Homelessness Garph Analytics
ggplot(ml_data, aes(EntryDateMonth)) + geom_histogram(binwidth = 1)

- As we see, we have sessional pattern here.
- More people comes to the center during summer and winter
- Less people during Spring and fall
- We need more resources during peak sesson to ensure that we can provide the quality services.
ggplot(ml_data, aes(EntryDateMonth, fill = as.factor(Destination))) + geom_histogram(binwidth = 1)

- Higher the factor number means better result after they competed the program.
- We have great result dsuring the summer but not so good result during the winter.
- Let’s see why is that the case.
ggplot(ml_data, aes(EntryDateMonth, fill = as.factor(TypeProvided))) + geom_histogram(binwidth = 1)

- Factor variables are representing specific service they have received during the enrollment.
- We know that during the summer, the program does great job and ‘A2’ services are offered the most during the summer. (A2 = Community service/service learning (CSL))
- During the winter session, we offer less ‘A2/ service and more ’B1’ services. We might need to change the service stratagies. (B1 = Rental assistance)
ggplot(ml_data, aes(EntryDateMonth, fill = as.factor(VADisabilityService))) + geom_histogram(binwidth = 1)

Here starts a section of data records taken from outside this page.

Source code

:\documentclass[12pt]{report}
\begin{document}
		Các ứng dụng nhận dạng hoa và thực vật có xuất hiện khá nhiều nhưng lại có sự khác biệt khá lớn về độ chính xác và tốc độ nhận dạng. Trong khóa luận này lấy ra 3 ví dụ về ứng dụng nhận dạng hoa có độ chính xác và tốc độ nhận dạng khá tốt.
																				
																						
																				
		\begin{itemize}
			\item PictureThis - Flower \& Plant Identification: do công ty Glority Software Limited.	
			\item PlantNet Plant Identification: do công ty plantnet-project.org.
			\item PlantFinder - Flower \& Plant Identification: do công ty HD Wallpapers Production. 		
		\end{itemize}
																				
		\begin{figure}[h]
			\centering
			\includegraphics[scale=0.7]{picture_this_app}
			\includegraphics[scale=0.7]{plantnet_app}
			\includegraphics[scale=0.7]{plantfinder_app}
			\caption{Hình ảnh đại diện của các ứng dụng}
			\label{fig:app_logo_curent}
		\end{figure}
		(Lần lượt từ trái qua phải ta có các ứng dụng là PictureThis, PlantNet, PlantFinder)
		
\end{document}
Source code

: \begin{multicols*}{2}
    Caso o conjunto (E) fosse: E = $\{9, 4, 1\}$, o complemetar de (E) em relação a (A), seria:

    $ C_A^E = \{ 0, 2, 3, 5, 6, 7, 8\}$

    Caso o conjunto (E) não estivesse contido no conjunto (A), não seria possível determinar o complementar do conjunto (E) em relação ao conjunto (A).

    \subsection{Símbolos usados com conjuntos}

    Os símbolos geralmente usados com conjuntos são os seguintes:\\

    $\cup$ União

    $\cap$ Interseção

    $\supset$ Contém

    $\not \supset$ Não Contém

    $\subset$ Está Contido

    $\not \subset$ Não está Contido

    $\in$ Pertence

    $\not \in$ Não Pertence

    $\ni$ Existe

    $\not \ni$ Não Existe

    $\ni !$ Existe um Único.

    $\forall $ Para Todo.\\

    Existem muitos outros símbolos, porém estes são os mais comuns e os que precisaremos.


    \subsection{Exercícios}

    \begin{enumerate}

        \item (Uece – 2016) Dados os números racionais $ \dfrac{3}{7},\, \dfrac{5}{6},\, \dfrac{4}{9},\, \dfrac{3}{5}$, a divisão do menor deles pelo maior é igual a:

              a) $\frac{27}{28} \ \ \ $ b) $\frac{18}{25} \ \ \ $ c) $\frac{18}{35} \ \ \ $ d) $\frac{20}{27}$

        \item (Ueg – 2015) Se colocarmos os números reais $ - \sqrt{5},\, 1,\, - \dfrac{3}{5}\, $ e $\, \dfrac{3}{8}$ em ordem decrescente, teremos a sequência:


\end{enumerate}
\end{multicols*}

- Most of the clients during the summer receive VA Disability Service which could be the potensial reason why we have such a great outcome during the summer. correlation but not causation.
Heat Map Graph Analytics
g2
## Warning: Removed 69 rows containing non-finite values (stat_density2d).

g1
## Warning: Removed 1110 rows containing missing values (geom_point).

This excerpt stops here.